::: Extracted records

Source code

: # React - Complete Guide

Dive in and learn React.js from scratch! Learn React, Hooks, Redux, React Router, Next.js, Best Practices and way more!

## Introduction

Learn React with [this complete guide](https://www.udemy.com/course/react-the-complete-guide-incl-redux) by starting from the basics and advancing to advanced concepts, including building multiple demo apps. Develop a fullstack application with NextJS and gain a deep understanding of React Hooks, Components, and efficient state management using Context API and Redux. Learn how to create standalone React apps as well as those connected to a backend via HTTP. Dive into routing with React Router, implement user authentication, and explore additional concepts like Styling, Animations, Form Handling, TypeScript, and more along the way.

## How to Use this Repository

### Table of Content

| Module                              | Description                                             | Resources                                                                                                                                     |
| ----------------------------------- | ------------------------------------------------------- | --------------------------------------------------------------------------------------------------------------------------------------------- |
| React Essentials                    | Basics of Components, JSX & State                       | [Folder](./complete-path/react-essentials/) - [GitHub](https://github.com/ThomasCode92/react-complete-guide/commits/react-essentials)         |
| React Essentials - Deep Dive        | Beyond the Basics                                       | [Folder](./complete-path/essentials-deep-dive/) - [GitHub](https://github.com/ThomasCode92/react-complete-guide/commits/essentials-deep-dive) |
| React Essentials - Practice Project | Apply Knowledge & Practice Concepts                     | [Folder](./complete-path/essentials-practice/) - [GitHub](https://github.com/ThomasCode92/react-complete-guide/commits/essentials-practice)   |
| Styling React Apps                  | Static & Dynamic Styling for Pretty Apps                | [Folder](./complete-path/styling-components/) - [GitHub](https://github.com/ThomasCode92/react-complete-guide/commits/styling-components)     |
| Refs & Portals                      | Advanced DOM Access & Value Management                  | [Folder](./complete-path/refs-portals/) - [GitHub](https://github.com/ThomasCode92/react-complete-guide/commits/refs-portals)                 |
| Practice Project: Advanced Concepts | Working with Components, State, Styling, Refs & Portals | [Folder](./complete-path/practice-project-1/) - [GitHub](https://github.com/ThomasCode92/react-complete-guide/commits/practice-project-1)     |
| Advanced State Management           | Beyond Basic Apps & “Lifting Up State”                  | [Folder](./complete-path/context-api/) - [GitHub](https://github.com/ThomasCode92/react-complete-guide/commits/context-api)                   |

::::::

The problem: Your answer must consist solely of the lines above between the line holding "Styling React Apps" and the line holding "Practice Project: Advanced", inclusive, copied exactly.

Task output:
| Styling React Apps                  | Static & Dynamic Styling for Pretty Apps                | [Folder](./complete-path/styling-components/) - [GitHub](https://github.com/ThomasCode92/react-complete-guide/commits/styling-components)     |
| Refs & Portals                      | Advanced DOM Access & Value Management                  | [Folder](./complete-path/refs-portals/) - [GitHub](https://github.com/ThomasCode92/react-complete-guide/commits/refs-portals)                 |
| Practice Project: Advanced Concepts | Working with Components, State, Styling, Refs & Portals | [Folder](./complete-path/practice-project-1/) - [GitHub](https://github.com/ThomasCode92/react-complete-guide/commits/practice-project-1)     |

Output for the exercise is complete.